The recently released *[beatmania IIDX RED](http://www.konami.jp/gs/game/bm2dx/11red/)* features a new set of functionality allowing you to load up to five saves from other players into your game as rivals, and giving you in-game comparison between your scores and theirs.

While it’s a great feature, there’s one small shortcoming: there’s no way to go online to exchange saves.

As of late last night, [VJ Army](http://vjarmy.com/iidx/) has begun supporting upload of PS2 save files for your profile. Any user can upload one save in any of the common save formats (XPO, XPS, MAX, SPS), and the file will be hosted on this server. If you’re a VJ Army member, sign in and then look on the left hand menu for “Upload Rival Data” to find the form. (And remember to set your user ranking in the control panel.)

If you’re not a member of VJ Army – or even if you are – and want to browse the files that have been uploaded, you can do so on the [Find Rival Data](http://vjarmy.com/iidx/findrivaldata.php) page.

And if this all confuses you, documentation should be available within the next couple of days.

Slow Country

VJ Army/Pop’n Navy users may be noticing the site is terribly slow.

There are a few causes for this – explosive growth in the user base in the past few weeks, my rather poorly optimized code – but there’s also an issue with the kernel on the box the site is hosted on. We’re working on it as best we can, but unfortunately, performance is wavering. I appreciate any patience you can manage to hold on to while we try to resolve this.

Blog will continue running at regular speed.

Don’t Let It Go

This post is going to be somewhat cryptic and bizarre, and I apologize for those of you who end up scratching your heads. I promise, this will be the only one for now.

A little over four years ago, I first stepped into the Bemani community. As with most passionate online communities, it has never been a friendly world. Know-it-alls, shit-talkers, preachers and perverts, gangsters and thugs. Even a few people who just wanted to enjoy their video games.

My love/hate relationship with DDR provided cover as I buried myself in Beatmania IIDX. IIDX, you see, has historically been a game for isolationists. It is not exciting to watch at parties. It does not make you look excessively idiotic. Two-player modes are more of a distraction than an enjoyable mode of play. It is the sort of game that requires heavy concentration and discipline. It begs for the sort of perfection that can only come from someone playing the same song over and over again, much like modern day Japanese [shmups](http://en.wikipedia.org/wiki/Scrolling_shooter).

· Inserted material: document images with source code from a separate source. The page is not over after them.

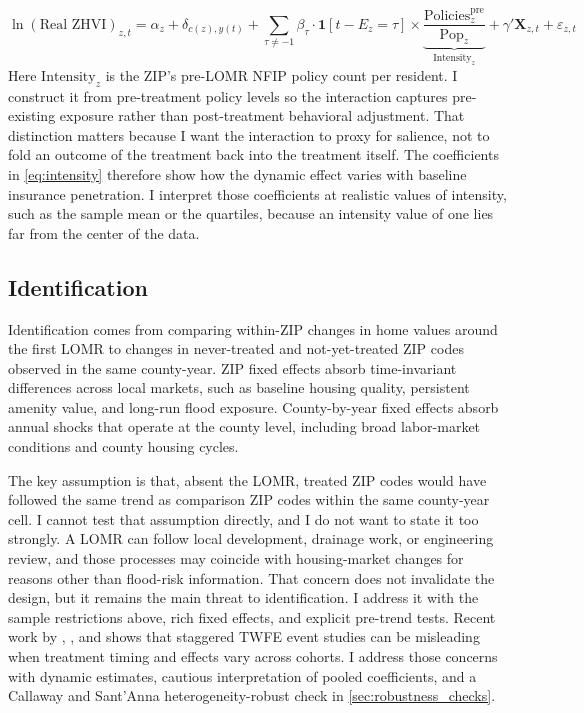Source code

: \documentclass[12pt]{article}
\begin{document}
\begin{equation}\label{eq:intensity}
    \ln(\text{Real ZHVI})_{z,t} = \alpha_z + \delta_{c(z),y(t)} + \sum_{\tau \neq -1} \beta_\tau \cdot \mathbf{1}[t - E_z = \tau] \times \underbrace{\frac{\text{Policies}_z^{\text{pre}}}{\text{Pop}_z}}_{\text{Intensity}_z} + \gamma' \mathbf{X}_{z,t} + \varepsilon_{z,t}
\end{equation}
%
\noindent Here $\text{Intensity}_z$ is the ZIP's pre-LOMR NFIP policy count per resident. I construct it from pre-treatment policy levels so the interaction captures pre-existing exposure rather than post-treatment behavioral adjustment. That distinction matters because I want the interaction to proxy for salience, not to fold an outcome of the treatment back into the treatment itself. The coefficients in \autoref{eq:intensity} therefore show how the dynamic effect varies with baseline insurance penetration. I interpret those coefficients at realistic values of intensity, such as the sample mean or the quartiles, because an intensity value of one lies far from the center of the data.

\subsection{Identification}\label{sec:strategy_identification}

Identification comes from comparing within-ZIP changes in home values around the first LOMR to changes in never-treated and not-yet-treated ZIP codes observed in the same county-year. ZIP fixed effects absorb time-invariant differences across local markets, such as baseline housing quality, persistent amenity value, and long-run flood exposure. County-by-year fixed effects absorb annual shocks that operate at the county level, including broad labor-market conditions and county housing cycles.

The key assumption is that, absent the LOMR, treated ZIP codes would have followed the same trend as comparison ZIP codes within the same county-year cell. I cannot test that assumption directly, and I do not want to state it too strongly. A LOMR can follow local development, drainage work, or engineering review, and those processes may coincide with housing-market changes for reasons other than flood-risk information. That concern does not invalidate the design, but it remains the main threat to identification. I address it with the sample restrictions above, rich fixed effects, and explicit pre-trend tests. Recent work by \citet{GoodmanBacon2021}, \citet{SunAbraham2021}, and \citet{CallawaySantAnna2021} shows that staggered TWFE event studies can be misleading when treatment timing and effects vary across cohorts. I address those concerns with dynamic estimates, cautious interpretation of pooled coefficients, and a Callaway and Sant'Anna heterogeneity-robust check in \autoref{sec:robustness_checks}.
\end{document}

While I was playing IIDX for that first year, I began slapping down a small score tool in PHP to provide me with the ability to track my scores from game to game. And somewhere in there, as I closed flamewar threads on [DDRFreak](http://www.ddrfreak.com/) and thumbed through the junk on [Bemanistyle](http://www.bemanistyle.com/), some thoughts popped into my head.

> What if there was a way to move the community in a positive direction?
> What if all these people could come together and be civilized?
> Is it worth pouring time and energy into something – purely out of my love for a game – in the hopes that people will enjoy it?
> Can this be done without causing more drama?

I took a chance and leapt at the project. I will spare you the cataloging of sacrifices I’ve made for the project, because the truth is, I enjoyed challenging myself with some of the work.

The site has been, to a large extent, a success. It’s popular, the code is not entirely broken, and the community is mostly harmonious. But it’s that “mostly” is what gets to me.

I’ve always said that it’s far more easy to remember the bad times than the good – you’re going to remember stress over pleasure. Happiness doesn’t leave scars. Thus, I know that I’m overreacting to the drama that has arisen in the last few hours. I know that steps I have taken to smother the flames were overly broad.

But when I realize that the amount of time I’m pouring into the site is dominating the time I actually spend playing the game that inspired it by a ratio of at least 4:1, and that a sizable chunk of that time is spent babysitting the community, it’s hard not to have your faith shaken.